Oooo gül sultan sende çok şey istiyorsun diyenlere; Hiçbirşey yapamıyorsak en azından çocuklarımızla ilgili olursak zaten bu tuzaklara biiznillah düşmezler.

  Tabi bunları yapmak için bizimde çalışmalarımıza hız vermemiz lazım. :)

Nasıl günbatımı kardeşim kafana yattı mı? Senin de için rahat edebilecek mi? :)
Dünya geçer, İnsan göçer ancak kurtuluş Müttakîlerindir.

setre

Gül-Sultan kardeş sizin projenizin bazı farklılıklarla hayata geçmiş versiyonu var. Bunu yapan aile takdire şayan bir aile. Kendilerini çocuklarına adamış,her güzelliği çocuklarına yaşatmaya çalışan,paylaşan,sağlıklı, düzgün ahlaklı çocuklar yetiştirmek için her türlü fedakarlığı yapan mükemmel aile.Hazreti Allah sayılarını çoğaltsın böyle ailelerin :)
Hep ertelediğim zaman,bir türlü varamadığım diyardı...

Gül_Sultan

Dünya geçer, İnsan göçer ancak kurtuluş Müttakîlerindir.

Günbatımı

Projen çok güzel Gül Sultan kardeşim. İnşaAllah en kısa zamanda hayata geçirirsin. Kalabalık şehirlerde, mesela İstanbul'da bu zor ya da en azından çok masraflı bir proje.

Fakat bence siz yine de o güzel 2 dönümlük, bahçeli, havuzlu, harika oyunların oynandığı yuvanızda da çocuklarınıza kahve içerlerse kararacaklarını söylemeyin. (Bir dost tavsiyesi) :)
Dua'sız üşürmüş yürekler!
Sana bir dua eden olsun, senin de bir dua ettiğin...
Bilmezsin hangi kırık gönlün duasıdır karanlıklarını aydınlatan,
Sana ummadık kapılar açan.
Bilmezsin kimin için ettiğin duadır, seni böyle ayakta tutan...


Hz.

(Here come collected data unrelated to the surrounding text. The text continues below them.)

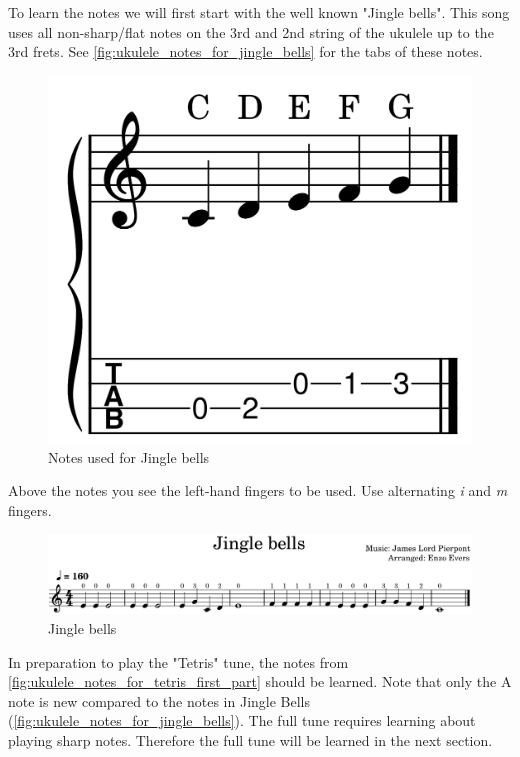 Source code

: To learn the notes we will first start with the well known "Jingle bells". This song uses all non-sharp/flat notes on the 3rd and 2nd string of the ukulele up to the 3rd frets. See \autoref{fig:ukulele_notes_for_jingle_bells} for the tabs of these notes.

\begin{figure}[h]
	\centering
	\includegraphics[height=0.12\textheight]{../../MuseScore/Ukulele/UkuleleNotesInJingleBells.png}
	\caption{Notes used for Jingle bells}
	\label{fig:ukulele_notes_for_jingle_bells}
\end{figure}

Above the notes you see the left-hand fingers to be used. Use alternating \textit{i} and \textit{m} fingers.

\begin{figure}[h]
	\centering
	\includegraphics[width=\textwidth]{../../MuseScore/Ukulele/UkuleleJingleBells.png}
	\caption{Jingle bells}
	\label{fig:ukulele_jingle_bells}
\end{figure}

\newpage

In preparation to play the "Tetris" tune, the notes from \autoref{fig:ukulele_notes_for_tetris_first_part} should be learned. Note that only the A note is new compared to the notes in Jingle Bells (\autoref{fig:ukulele_notes_for_jingle_bells}). The full tune requires learning about playing sharp notes. Therefore the full tune will be learned in the next section.

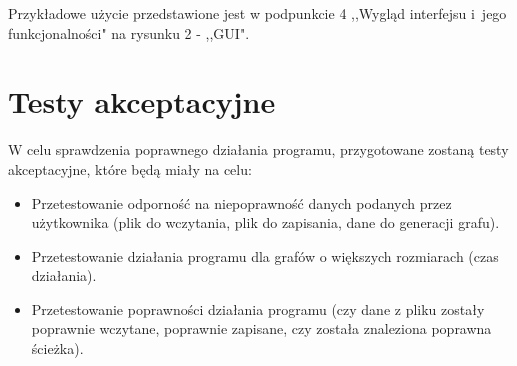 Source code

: \documentclass[12pt, a4paper]{article}
\begin{document}
Przykładowe użycie przedstawione jest w podpunkcie 4 ,,Wygląd interfejsu i~jego funkcjonalności" na rysunku 2 - ,,GUI".




\section{Testy akceptacyjne}
W celu sprawdzenia poprawnego działania programu, przygotowane zostaną testy akceptacyjne, które będą miały na celu:
\begin{itemize}
    \item Przetestowanie odporność na niepoprawność danych podanych przez użytkownika (plik do wczytania, plik do zapisania, dane do generacji grafu).
    \item Przetestowanie działania programu dla grafów o większych rozmiarach (czas działania).
    \item Przetestowanie poprawności działania programu (czy dane z pliku zostały poprawnie wczytane, poprawnie zapisane, czy została znaleziona poprawna ścieżka).
\end{itemize}
\end{document}
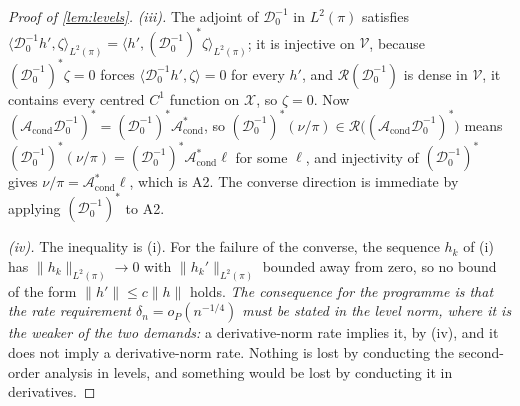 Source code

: \begin{proof}[Proof of \cref{lem:levels}]
\emph{(iii).} The adjoint of $\mathcal D^{-1}_0$ in $L^{2}(\pi)$ satisfies
$\langle\mathcal D^{-1}_0h',\zeta\rangle_{L^{2}(\pi)}=\langle h',(\mathcal D^{-1}_0)^{\ast}\zeta\rangle_{L^{2}(\pi)}$;
it is injective on $\mathcal V$, because $(\mathcal D^{-1}_0)^{\ast}\zeta=0$ forces
$\langle\mathcal D^{-1}_0h',\zeta\rangle=0$ for every $h'$, and $\mathcal R(\mathcal D^{-1}_0)$ is dense in
$\mathcal V$, it contains every centred $C^{1}$ function on $\mathcal X$, so $\zeta=0$. Now
$(\mathcal A_{\mathrm{cond}}\mathcal D^{-1}_0)^{\ast}=(\mathcal D^{-1}_0)^{\ast}\mathcal A^\ast_{\mathrm{cond}}$,
so
$(\mathcal D^{-1}_0)^{\ast}(\nu/\pi)\in\mathcal R\big((\mathcal A_{\mathrm{cond}}\mathcal D^{-1}_0)^{\ast}\big)$
means $(\mathcal D^{-1}_0)^{\ast}(\nu/\pi)=(\mathcal D^{-1}_0)^{\ast}\mathcal A^\ast_{\mathrm{cond}}\ell$
for some $\ell$, and injectivity of $(\mathcal D^{-1}_0)^{\ast}$ gives
$\nu/\pi=\mathcal A^\ast_{\mathrm{cond}}\ell$, which is A2. The converse direction is immediate by
applying $(\mathcal D^{-1}_0)^{\ast}$ to A2.

\emph{(iv).} The inequality is (i). For the failure of the converse, the sequence $h_k$ of (i) has
$\|h_k\|_{L^{2}(\pi)}\to0$ with $\|h_k'\|_{L^{2}(\pi)}$ bounded away from zero, so no bound of the form
$\|h'\|\le c\|h\|$ holds. \emph{The consequence for the programme is that the rate requirement
$\delta_n=o_P(n^{-1/4})$ must be stated in the level norm, where it is the weaker of the two demands:} a
derivative-norm rate implies it, by (iv), and it does not imply a derivative-norm rate. Nothing is lost
by conducting the second-order analysis in levels, and something would be lost by conducting it in
derivatives.
\end{proof}

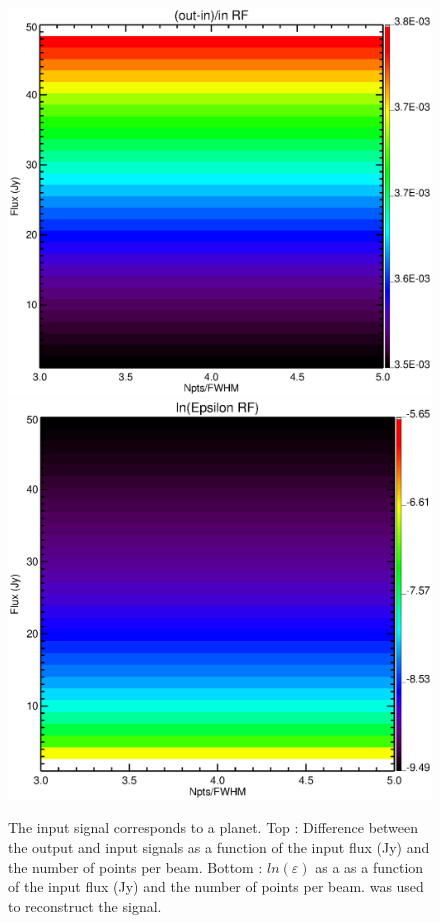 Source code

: \begin{figure}[h]
\center
	\includegraphics[scale=0.2]{Figures/diff_rf_planet.eps}
	\includegraphics[scale=0.2]{Figures/epsilon_rf_planet.eps}
	\caption{The input signal corresponds to a planet. Top : Difference between the output and input signals as a function of the input flux (Jy) and the number of points per beam. Bottom : $ln(\varepsilon)$ as a as a function of the input flux (Jy) and the number of points per beam. \cf was used to reconstruct the signal.}
	\label{fig:epsilon-rf-planet}
\end{figure}


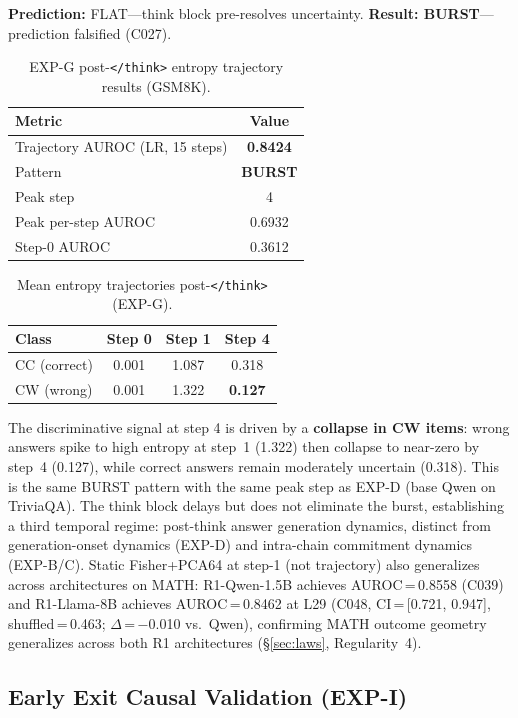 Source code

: \documentclass[11pt]{article}
\begin{document}
\textbf{Prediction:} FLAT---think block pre-resolves uncertainty. \textbf{Result: BURST}---
prediction falsified (C027).

\begin{table}[h!]
\centering
\caption{EXP-G post-\texttt{</think>} entropy trajectory results (GSM8K).}
\begin{tabular}{lc}
\toprule
Metric & Value \\
\midrule
Trajectory AUROC (LR, 15 steps) & \textbf{0.8424} \\
Pattern & \textbf{BURST} \\
Peak step & 4 \\
Peak per-step AUROC & 0.6932 \\
Step-0 AUROC & 0.3612 \\
\bottomrule
\end{tabular}
\end{table}

\begin{table}[h!]
\centering
\caption{Mean entropy trajectories post-\texttt{</think>} (EXP-G).}
\begin{tabular}{lccc}
\toprule
Class & Step 0 & Step 1 & Step 4 \\
\midrule
CC (correct) & 0.001 & 1.087 & 0.318 \\
CW (wrong) & 0.001 & 1.322 & \textbf{0.127} \\
\bottomrule
\end{tabular}
\end{table}

The discriminative signal at step 4 is driven by a \textbf{collapse in CW items}: wrong
answers spike to high entropy at step~1 (1.322) then collapse to near-zero by step~4
(0.127), while correct answers remain moderately uncertain (0.318). This is the same
BURST pattern with the same peak step as EXP-D (base Qwen on TriviaQA). The think block
delays but does not eliminate the burst, establishing a third temporal regime: post-think
answer generation dynamics, distinct from generation-onset dynamics (EXP-D) and
intra-chain commitment dynamics (EXP-B/C). Static Fisher+PCA64 at step-1 (not trajectory)
also generalizes across architectures on MATH: R1-Qwen-1.5B achieves AUROC\,=\,0.8558
(C039) and R1-Llama-8B achieves AUROC\,=\,0.8462 at L29 (C048, CI\,=\,[0.721, 0.947],
shuffled\,=\,0.463; $\Delta$\,=\,$-$0.010 vs.\ Qwen), confirming MATH outcome geometry
generalizes across both R1 architectures (\S\ref{sec:laws}, Regularity~4).

\subsection{Early Exit Causal Validation (EXP-I)}
\end{document}
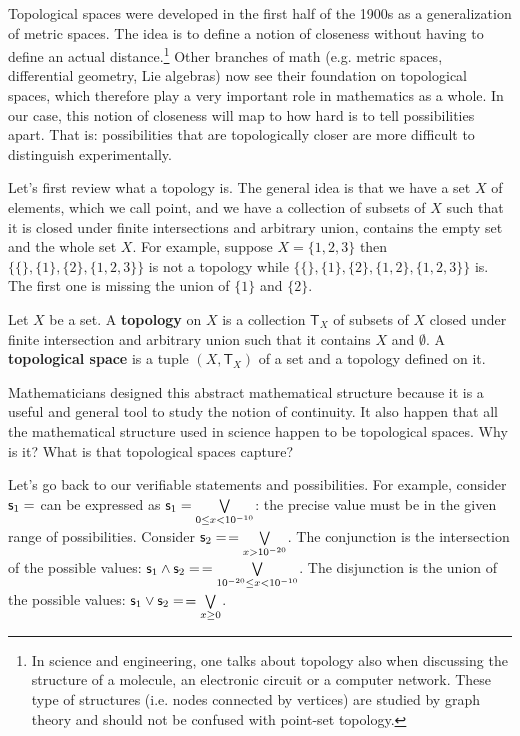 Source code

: \documentclass[11pt,letterpaper,fleqn]{memoir} %
\begin{document}
Topological spaces were developed in the first half of the 1900s as a generalization of metric spaces. The idea is to define a notion of closeness without having to define an actual distance.\footnote{In science and engineering, one talks about topology also when discussing the structure of a molecule, an electronic circuit or a computer network. These type of structures (i.e. nodes connected by vertices) are studied by graph theory and should not be confused with point-set topology.} Other branches of math (e.g. metric spaces, differential geometry, Lie algebras) now see their foundation on topological spaces, which therefore play a very important role in mathematics as a whole. In our case, this notion of closeness will map to how hard is to tell possibilities apart. That is: possibilities that are topologically closer are more difficult to distinguish experimentally.

Let's first review what a topology is. The general idea is that we have a set $X$ of elements, which we call point, and we have a collection of subsets of $X$ such that it is closed under finite intersections and arbitrary union, contains the empty set and the whole set $X$. For example, suppose $X=\{1,2,3\}$ then $\{\{\}, \{1\}, \{2\},\{1,2,3\}\}$ is not a topology while $\{\{\}, \{1\}, \{2\},\{1,2\},\{1,2,3\}\}$ is. The first one is missing the union of $\{1\}$ and $\{2\}$.

\begin{mathSection}
	\begin{defn}
		Let $X$ be a set. A \textbf{topology} on $X$ is a collection $\mathsf{T}_X$ of subsets of $X$ closed under finite intersection and arbitrary union such that it contains $X$ and $\emptyset$. A \textbf{topological space} is a tuple $(X, \mathsf{T}_X)$ of a set and a topology defined on it.
	\end{defn}
\end{mathSection}

Mathematicians designed this abstract mathematical structure because it is a useful and general tool to study the notion of continuity. It also happen that all the mathematical structure used in science happen to be topological spaces. Why is it? What is that topological spaces capture?

Let's go back to our verifiable statements and possibilities. For example, consider $\mathsf{s}_1=$ can be expressed as $\mathsf{s}_1=\bigvee\limits_{0\leq x<10^{-10}}$: the precise value must be in the given range of possibilities. Consider $\mathsf{s}_2=$$=\bigvee\limits_{x>10^{-20}}$. The conjunction is the intersection of the possible values: $\mathsf{s}_1\wedge\mathsf{s}_2=$$=\bigvee\limits_{10^{-20}\leq x<10^{-10}}$. The disjunction is the union of the possible values: $\mathsf{s}_1\vee\mathsf{s}_2=$$=\bigvee\limits_{x\geq0}$.
\end{document}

Mevlana 

Gül_Sultan

Zaten şehrin gürültüsünden uzak olması için şehir dışında bir yer düşünüyorum. Hayırlısı olsun yinede.

Kahve meselesinde ve bunun gibi başka meselelerdede çocukları kandırmayı düşünmüyorum. :) tavsiyenizi dinleyeceğiz inşAllah.
Dünya geçer, İnsan göçer ancak kurtuluş Müttakîlerindir.